Although we spent just a brief period in Belarus it was hard not to detect authoritarian undertones which translated into a sense of contempt by authorities towards the general population. If what Europeans take to be people’s basic freedoms are not respected, one has to wonder what hope there is for abstinence when it comes to the use of chemicals long-since banned in the west.
By contrast with the intensive agricultural prairies and their wildlife impoverishment, visits to rural Belarusian villages were like stepping back in time, in a good way if natural history is your passion. Horses and carts were modes of transport, small scale subsistence plots fed families, and a varied and slightly shambolic land use that included the production of vegetables and grain ensured food in abundance for everything from White Storks to Tree Sparrows.
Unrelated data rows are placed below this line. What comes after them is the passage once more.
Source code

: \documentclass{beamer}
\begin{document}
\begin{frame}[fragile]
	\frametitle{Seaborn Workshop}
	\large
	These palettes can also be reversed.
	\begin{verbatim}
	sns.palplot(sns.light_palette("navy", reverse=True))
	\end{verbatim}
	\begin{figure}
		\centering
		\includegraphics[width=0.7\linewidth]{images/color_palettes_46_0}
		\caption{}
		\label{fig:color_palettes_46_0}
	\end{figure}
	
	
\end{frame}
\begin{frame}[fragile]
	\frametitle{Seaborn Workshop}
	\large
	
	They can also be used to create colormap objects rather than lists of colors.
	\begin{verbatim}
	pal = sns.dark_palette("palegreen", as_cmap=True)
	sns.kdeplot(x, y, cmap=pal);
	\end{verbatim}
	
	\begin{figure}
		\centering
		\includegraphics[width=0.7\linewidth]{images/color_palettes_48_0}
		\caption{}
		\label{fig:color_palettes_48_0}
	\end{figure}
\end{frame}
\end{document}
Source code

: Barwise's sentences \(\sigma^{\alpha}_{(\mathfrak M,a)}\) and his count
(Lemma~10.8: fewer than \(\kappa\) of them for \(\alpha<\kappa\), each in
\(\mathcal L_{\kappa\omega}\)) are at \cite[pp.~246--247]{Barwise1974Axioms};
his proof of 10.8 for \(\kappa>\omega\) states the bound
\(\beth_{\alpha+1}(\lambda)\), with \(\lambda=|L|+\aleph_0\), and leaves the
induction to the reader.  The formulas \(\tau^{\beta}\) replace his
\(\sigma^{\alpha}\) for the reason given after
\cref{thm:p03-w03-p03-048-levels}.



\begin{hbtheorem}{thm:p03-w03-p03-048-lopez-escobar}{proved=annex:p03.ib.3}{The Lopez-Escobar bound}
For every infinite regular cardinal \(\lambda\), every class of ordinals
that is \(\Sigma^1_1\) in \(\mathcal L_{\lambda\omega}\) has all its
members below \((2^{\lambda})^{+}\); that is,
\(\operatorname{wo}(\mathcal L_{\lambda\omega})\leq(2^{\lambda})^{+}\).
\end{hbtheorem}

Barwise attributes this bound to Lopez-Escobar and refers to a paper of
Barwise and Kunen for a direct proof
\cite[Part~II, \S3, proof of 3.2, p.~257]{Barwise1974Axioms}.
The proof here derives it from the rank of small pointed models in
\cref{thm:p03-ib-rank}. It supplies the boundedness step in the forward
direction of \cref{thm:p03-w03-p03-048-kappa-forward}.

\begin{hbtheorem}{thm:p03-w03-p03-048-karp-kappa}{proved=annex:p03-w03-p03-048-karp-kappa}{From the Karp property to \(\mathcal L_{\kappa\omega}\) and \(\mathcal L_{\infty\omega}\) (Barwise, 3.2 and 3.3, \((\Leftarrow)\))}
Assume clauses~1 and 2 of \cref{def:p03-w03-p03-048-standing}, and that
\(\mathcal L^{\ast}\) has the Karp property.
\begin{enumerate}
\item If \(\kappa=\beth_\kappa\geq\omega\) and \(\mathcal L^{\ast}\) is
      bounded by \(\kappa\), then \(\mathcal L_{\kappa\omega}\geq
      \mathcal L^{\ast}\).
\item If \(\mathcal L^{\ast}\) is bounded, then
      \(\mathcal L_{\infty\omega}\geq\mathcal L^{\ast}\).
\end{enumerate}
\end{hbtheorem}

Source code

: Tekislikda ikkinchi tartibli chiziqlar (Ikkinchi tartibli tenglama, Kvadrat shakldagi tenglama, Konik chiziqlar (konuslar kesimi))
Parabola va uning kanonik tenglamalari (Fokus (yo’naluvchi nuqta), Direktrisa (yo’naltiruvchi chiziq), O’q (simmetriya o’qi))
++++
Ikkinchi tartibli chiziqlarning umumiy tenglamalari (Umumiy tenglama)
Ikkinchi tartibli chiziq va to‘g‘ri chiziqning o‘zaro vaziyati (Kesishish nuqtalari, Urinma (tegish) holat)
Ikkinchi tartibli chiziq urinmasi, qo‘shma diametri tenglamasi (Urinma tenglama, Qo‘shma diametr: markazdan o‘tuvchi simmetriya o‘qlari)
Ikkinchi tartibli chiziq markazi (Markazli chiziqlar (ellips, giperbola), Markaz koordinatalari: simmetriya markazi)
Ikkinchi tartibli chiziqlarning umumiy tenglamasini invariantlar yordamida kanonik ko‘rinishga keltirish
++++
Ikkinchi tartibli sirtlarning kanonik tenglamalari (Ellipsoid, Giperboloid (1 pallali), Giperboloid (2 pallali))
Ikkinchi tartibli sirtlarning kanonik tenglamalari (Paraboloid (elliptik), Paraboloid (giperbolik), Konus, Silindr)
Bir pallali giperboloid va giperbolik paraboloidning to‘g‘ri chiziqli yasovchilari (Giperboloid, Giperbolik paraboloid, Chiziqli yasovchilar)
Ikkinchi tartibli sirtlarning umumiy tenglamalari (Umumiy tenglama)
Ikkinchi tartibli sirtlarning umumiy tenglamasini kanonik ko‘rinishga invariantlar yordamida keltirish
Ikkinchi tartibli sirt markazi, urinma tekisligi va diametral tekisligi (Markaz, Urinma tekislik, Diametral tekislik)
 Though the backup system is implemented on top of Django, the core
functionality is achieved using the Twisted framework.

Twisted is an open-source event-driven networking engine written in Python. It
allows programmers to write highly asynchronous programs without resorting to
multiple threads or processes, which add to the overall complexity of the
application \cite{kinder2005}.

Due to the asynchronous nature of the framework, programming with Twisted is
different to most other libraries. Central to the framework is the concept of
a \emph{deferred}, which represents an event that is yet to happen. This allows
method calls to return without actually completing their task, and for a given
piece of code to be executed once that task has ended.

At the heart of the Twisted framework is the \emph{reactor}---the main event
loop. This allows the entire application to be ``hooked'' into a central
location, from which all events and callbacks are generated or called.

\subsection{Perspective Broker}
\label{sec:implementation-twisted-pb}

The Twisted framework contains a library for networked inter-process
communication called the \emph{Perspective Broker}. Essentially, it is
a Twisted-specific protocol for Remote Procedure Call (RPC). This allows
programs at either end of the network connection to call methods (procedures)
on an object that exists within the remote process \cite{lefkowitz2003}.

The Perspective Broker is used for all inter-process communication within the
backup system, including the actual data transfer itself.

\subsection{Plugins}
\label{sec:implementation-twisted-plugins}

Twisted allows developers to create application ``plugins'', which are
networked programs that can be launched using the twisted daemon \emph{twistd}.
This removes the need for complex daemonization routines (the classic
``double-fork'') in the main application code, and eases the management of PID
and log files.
A few years ago Andrew and I visited another former Soviet republic, Latvia. We spent most of our time in the vicinity of the Baltic coastline, which boasts mile after mile of empty beaches and pristine conifer forests colonising the dunes and stretching inland in great tracts. Was it conservation that had preserved these habitats we wondered? Probably not we discovered after talking to the Latvian family with whom we were staying. The land was criss-crossed by two-tank-wide die-straight roads, their presence masked or rendered invisible by the cloaking forest foliage. These relicts of an era when Latvia was part of the USSR were a stark reminder of the past, as were the spookily derelict barracks and Soviet infrastructure that we came across slowly decaying here and there in forest clearings. The Russian abandonment of Latvia was so hasty, so we were told, that on entering the vacated buildings Latvians discovered still-uneaten plates of food on the tables in army mess halls. The fear is that the infrastructure is ready and waiting for Russia to return.
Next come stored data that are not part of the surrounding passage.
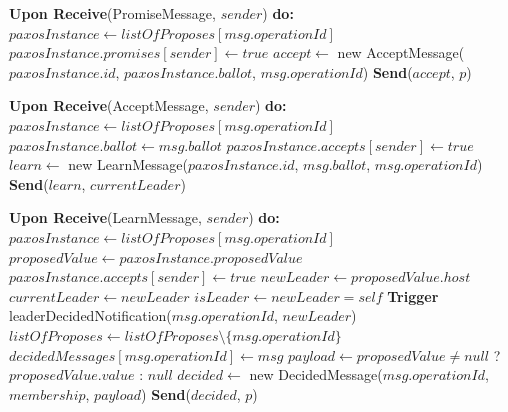\documentclass[10pt,a4paper,twocolumn]{article}
\begin{document}
\begin{algorithm}
\begin{algorithmic}
\State \textbf{Upon Receive}(PromiseMessage, $sender$) \textbf{do:}
\State \Return
\EndIf
\State $paxosInstance \leftarrow listOfProposes[msg.operationId]$
\State $paxosInstance.promises[sender] \leftarrow true$
\State $accept \leftarrow$ new AcceptMessage($paxosInstance.id$, $paxosInstance.ballot$, $msg.operationId$)
\State \textbf{Send}($accept$, $p$)
\EndFor
\EndIf
\State

\State \textbf{Upon Receive}(AcceptMessage, $sender$) \textbf{do:}
\State $paxosInstance \leftarrow listOfProposes[msg.operationId]$
\State $paxosInstance.ballot \leftarrow msg.ballot$
\State $paxosInstance.accepts[sender] \leftarrow true$
\State $learn \leftarrow$ new LearnMessage($paxosInstance.id$, $msg.ballot$, $msg.operationId$)
\State \textbf{Send}($learn$, $currentLeader$)
\EndIf
\State

\State \textbf{Upon Receive}(LearnMessage, $sender$) \textbf{do:}
\State $paxosInstance \leftarrow listOfProposes[msg.operationId]$
\State \Return
\EndIf
\State $proposedValue \leftarrow paxosInstance.proposedValue$
\State $paxosInstance.accepts[sender] \leftarrow true$
\State $newLeader \leftarrow proposedValue.host$
\State $currentLeader \leftarrow newLeader$
\State $isLeader \leftarrow newLeader = self$
\State \textbf{Trigger} leaderDecidedNotification($msg.operationId$, $newLeader$)
\EndIf
\State $listOfProposes \leftarrow listOfProposes \setminus \{msg.operationId\}$
\State $decidedMessages[msg.operationId] \leftarrow msg$
\State $payload \leftarrow proposedValue \neq null$ ? $proposedValue.value$ : $null$
\State $decided \leftarrow$ new DecidedMessage($msg.operationId$, $membership$, $payload$)
\State \textbf{Send}($decided$, $p$)
\EndFor
\EndIf
\EndIf
\end{algorithmic}
\end{algorithm}
\end{document}
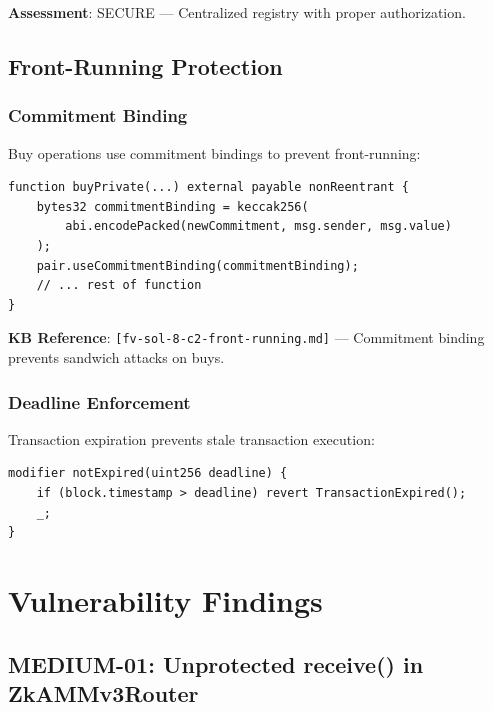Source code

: \documentclass[12pt,a4paper]{article}
\begin{document}
\textbf{Assessment}: \textcolor{lowsev}{SECURE} --- Centralized registry with proper authorization.

\subsection{Front-Running Protection}

\subsubsection{Commitment Binding}

Buy operations use commitment bindings to prevent front-running:

\begin{lstlisting}[language=Solidity]
function buyPrivate(...) external payable nonReentrant {
    bytes32 commitmentBinding = keccak256(
        abi.encodePacked(newCommitment, msg.sender, msg.value)
    );
    pair.useCommitmentBinding(commitmentBinding);
    // ... rest of function
}
\end{lstlisting}

\textbf{KB Reference}: \texttt{[fv-sol-8-c2-front-running.md]} --- Commitment binding prevents sandwich attacks on buys.

\subsubsection{Deadline Enforcement}

Transaction expiration prevents stale transaction execution:

\begin{lstlisting}[language=Solidity]
modifier notExpired(uint256 deadline) {
    if (block.timestamp > deadline) revert TransactionExpired();
    _;
}
\end{lstlisting}

\section{Vulnerability Findings}

\subsection{MEDIUM-01: Unprotected receive() in ZkAMMv3Router}
\end{document}
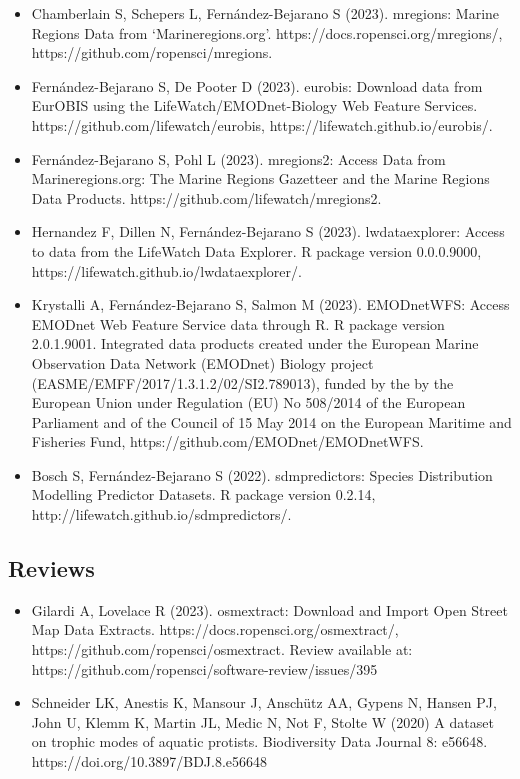 \documentclass[
  16,
]{article}
\providecommand{\tightlist}{%
  \setlength{\itemsep}{0pt}\setlength{\parskip}{0pt}}\usepackage{longtable,booktabs,array}
\begin{document}
\begin{itemize}
\tightlist
\item
  Chamberlain S, Schepers L, Fernández-Bejarano S (2023). mregions:
  Marine Regions Data from `Marineregions.org'.
  https://docs.ropensci.org/mregions/,
  https://github.com/ropensci/mregions.
\item
  Fernández-Bejarano S, De Pooter D (2023). eurobis: Download data from
  EurOBIS using the LifeWatch/EMODnet-Biology Web Feature Services.
  https://github.com/lifewatch/eurobis,
  https://lifewatch.github.io/eurobis/.
\item
  Fernández-Bejarano S, Pohl L (2023). mregions2: Access Data from
  Marineregions.org: The Marine Regions Gazetteer and the Marine Regions
  Data Products. https://github.com/lifewatch/mregions2.
\item
  Hernandez F, Dillen N, Fernández-Bejarano S (2023). lwdataexplorer:
  Access to data from the LifeWatch Data Explorer. R package version
  0.0.0.9000, https://lifewatch.github.io/lwdataexplorer/.
\item
  Krystalli A, Fernández-Bejarano S, Salmon M (2023). EMODnetWFS: Access
  EMODnet Web Feature Service data through R. R package version
  2.0.1.9001. Integrated data products created under the European Marine
  Observation Data Network (EMODnet) Biology project
  (EASME/EMFF/2017/1.3.1.2/02/SI2.789013), funded by the by the European
  Union under Regulation (EU) No 508/2014 of the European Parliament and
  of the Council of 15 May 2014 on the European Maritime and Fisheries
  Fund, https://github.com/EMODnet/EMODnetWFS.
\item
  Bosch S, Fernández-Bejarano S (2022). sdmpredictors: Species
  Distribution Modelling Predictor Datasets. R package version 0.2.14,
  http://lifewatch.github.io/sdmpredictors/.
\end{itemize}

\hypertarget{reviews}{%
\subsection{Reviews}\label{reviews}}

\begin{itemize}
\tightlist
\item
  Gilardi A, Lovelace R (2023). osmextract: Download and Import Open
  Street Map Data Extracts. https://docs.ropensci.org/osmextract/,
  https://github.com/ropensci/osmextract. Review available at:
  https://github.com/ropensci/software-review/issues/395
\item
  Schneider LK, Anestis K, Mansour J, Anschütz AA, Gypens N, Hansen PJ,
  John U, Klemm K, Martin JL, Medic N, Not F, Stolte W (2020) A dataset
  on trophic modes of aquatic protists. Biodiversity Data Journal 8:
  e56648. https://doi.org/10.3897/BDJ.8.e56648
\end{itemize}
\end{document}
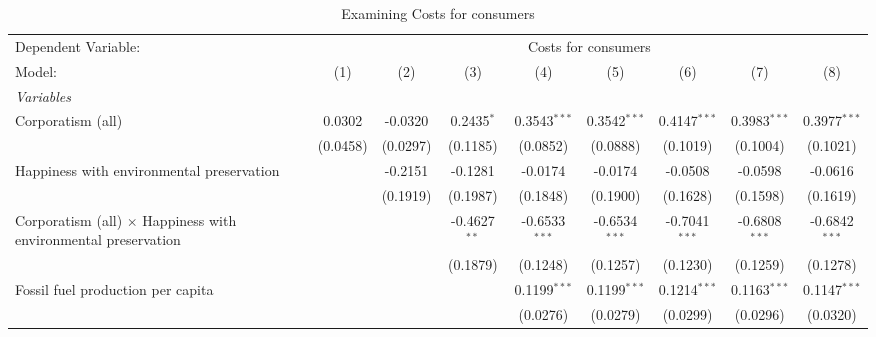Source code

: 
\begin{table}[htbp]
   \caption{Examining Costs for consumers}
   \centering
   \begin{tabular}{lcccccccc}
      \tabularnewline \midrule \midrule
      Dependent Variable: & \multicolumn{8}{c}{Costs for consumers}\\
      Model:                                                                & (1)      & (2)      & (3)            & (4)             & (5)                   & (6)             & (7)                  & (8)\\  
      \midrule
      \emph{Variables}\\
      Corporatism (all)                                                     & 0.0302   & -0.0320  & 0.2435$^{*}$   & 0.3543$^{***}$  & 0.3542$^{***}$        & 0.4147$^{***}$  & 0.3983$^{***}$       & 0.3977$^{***}$\\   
                                                                            & (0.0458) & (0.0297) & (0.1185)       & (0.0852)        & (0.0888)              & (0.1019)        & (0.1004)             & (0.1021)\\   
      Happiness with environmental preservation                             &          & -0.2151  & -0.1281        & -0.0174         & -0.0174               & -0.0508         & -0.0598              & -0.0616\\   
                                                                            &          & (0.1919) & (0.1987)       & (0.1848)        & (0.1900)              & (0.1628)        & (0.1598)             & (0.1619)\\   
      Corporatism (all) $\times$ Happiness with environmental preservation  &          &          & -0.4627$^{**}$ & -0.6533$^{***}$ & -0.6534$^{***}$       & -0.7041$^{***}$ & -0.6808$^{***}$      & -0.6842$^{***}$\\   
                                                                            &          &          & (0.1879)       & (0.1248)        & (0.1257)              & (0.1230)        & (0.1259)             & (0.1278)\\   
      Fossil fuel production per capita                                     &          &          &                & 0.1199$^{***}$  & 0.1199$^{***}$        & 0.1214$^{***}$  & 0.1163$^{***}$       & 0.1147$^{***}$\\   
                                                                            &          &          &                & (0.0276)        & (0.0279)              & (0.0299)        & (0.0296)             & (0.0320)\\   

\end{tabular}
\end{table}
More of a pressing issue for residents of Lithuania, the subject of Kaliningrad seemed to exercise the minds of many Latvians we encountered. Understandably so since this Russian city-state enclave sits on the Baltic shores sandwiched between Lithuania and Poland, its only link to the rest of Russia via a narrow strip of Polish land called the Suwalki Gap; this links Kaliningrad to Russian ally Belarus. Proximity to such a land corridor would make me distinctly nervous if I lived nearby.
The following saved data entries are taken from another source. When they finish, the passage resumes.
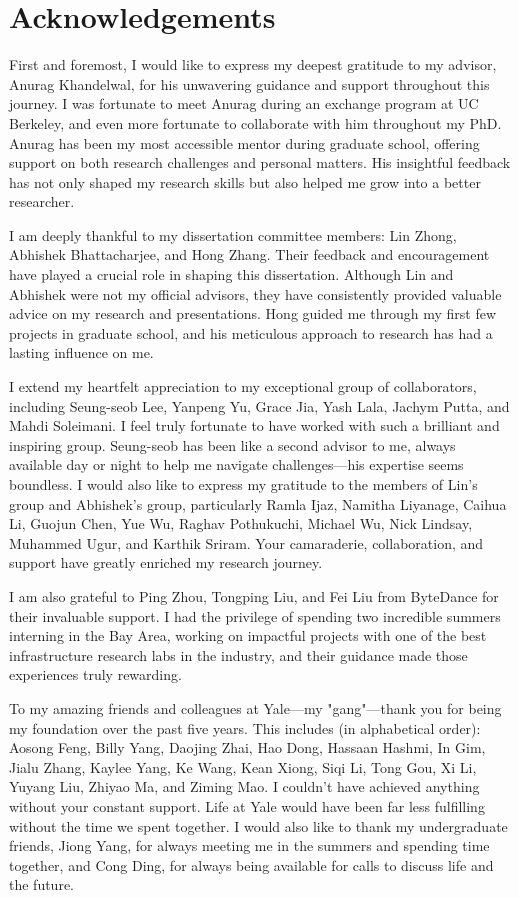 \chapter{Acknowledgements} %
First and foremost, I would like to express my deepest gratitude to my advisor, Anurag Khandelwal, for his unwavering guidance and support throughout this journey. I was fortunate to meet Anurag during an exchange program at UC Berkeley, and even more fortunate to collaborate with him throughout my PhD. Anurag has been my most accessible mentor during graduate school, offering support on both research challenges and personal matters. His insightful feedback has not only shaped my research skills but also helped me grow into a better researcher.

I am deeply thankful to my dissertation committee members: Lin Zhong, Abhishek Bhattacharjee, and Hong Zhang. Their feedback and encouragement have played a crucial role in shaping this dissertation. Although Lin and Abhishek were not my official advisors, they have consistently provided valuable advice on my research and presentations. Hong guided me through my first few projects in graduate school, and his meticulous approach to research has had a lasting influence on me.

I extend my heartfelt appreciation to my exceptional group of collaborators, including Seung-seob Lee, Yanpeng Yu, Grace Jia, Yash Lala, Jachym Putta, and Mahdi Soleimani. I feel truly fortunate to have worked with such a brilliant and inspiring group. Seung-seob has been like a second advisor to me, always available day or night to help me navigate challenges—his expertise seems boundless. I would also like to express my gratitude to the members of Lin's group and Abhishek's group, particularly Ramla Ijaz, Namitha Liyanage, Caihua Li, Guojun Chen, Yue Wu, Raghav Pothukuchi, Michael Wu, Nick Lindsay, Muhammed Ugur, and Karthik Sriram. Your camaraderie, collaboration, and support have greatly enriched my research journey.

I am also grateful to Ping Zhou, Tongping Liu, and Fei Liu from ByteDance for their invaluable support. I had the privilege of spending two incredible summers interning in the Bay Area, working on impactful projects with one of the best infrastructure research labs in the industry, and their guidance made those experiences truly rewarding.

To my amazing friends and colleagues at Yale—my "gang"—thank you for being my foundation over the past five years. This includes (in alphabetical order): Aosong Feng, Billy Yang, Daojing Zhai, Hao Dong, Hassaan Hashmi, In Gim, Jialu Zhang, Kaylee Yang, Ke Wang, Kean Xiong, Siqi Li, Tong Gou, Xi Li, Yuyang Liu, Zhiyao Ma, and Ziming Mao. I couldn’t have achieved anything without your constant support. Life at Yale would have been far less fulfilling without the time we spent together. I would also like to thank my undergraduate friends, Jiong Yang, for always meeting me in the summers and spending time together, and Cong Ding, for always being available for calls to discuss life and the future.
I first visited Romania in the early 1990s not long after the fall of Nicolae Ceaușescu. Reminders of former Russian influence were evident everywhere, in the brutalist architecture and demeanour of many of the inhabitants. The buildings reminded me of a trip to Poland made as a student in the early 1970s. In terms of luxury, the Warsaw hotel I stayed in then was comparable to dismal halls of residence I had lived in but with one interesting difference: you had to buy your toilet paper from a ladies who stoically stationed themselves for that purpose on every floor.
Fortunately, my first trip to Romania was far less restrictive partly because I was in the capable hands of Daniel Petrescu, son of Romanian ornithological hero Eugen Petrescu. My first visits focussed on the Danube Delta specialities including Pygmy Cormorant. Subsequently I paid a visit to photograph White-tailed Plovers, a primarily Asian species that appeared to be colonising the region at the time. Any notion that this was a conservation success story was quickly dispelled when the realisation dawned that the birds were refugees. Their appearance coincided with Saddam Hussein’s attempts to drain breeding grounds in the vast Mesopotamian Marshes, not because he hated birds but as punishment of the region’s Marsh Arabs for their support of an attempted coup. Subsequently, habitat restoration in Iraq has occurred to some degree I gather but for whatever reason the plovers seem to have abandoned Romania as a regular breeding ground.
Travelling further afield within former Soviet bloc satellites, I visited the vast country of Kazakhstan in the late 1990s, one of my goals being to photograph Sociable Plovers. Their plight and demise is another tale where the collapse of the USSR and the consequences for human land use have a role to play. But that’s a story in itself and one for another time.
At Birds on the Brink, our thoughts are with the people of Ukraine and also with its birdlife and natural environments.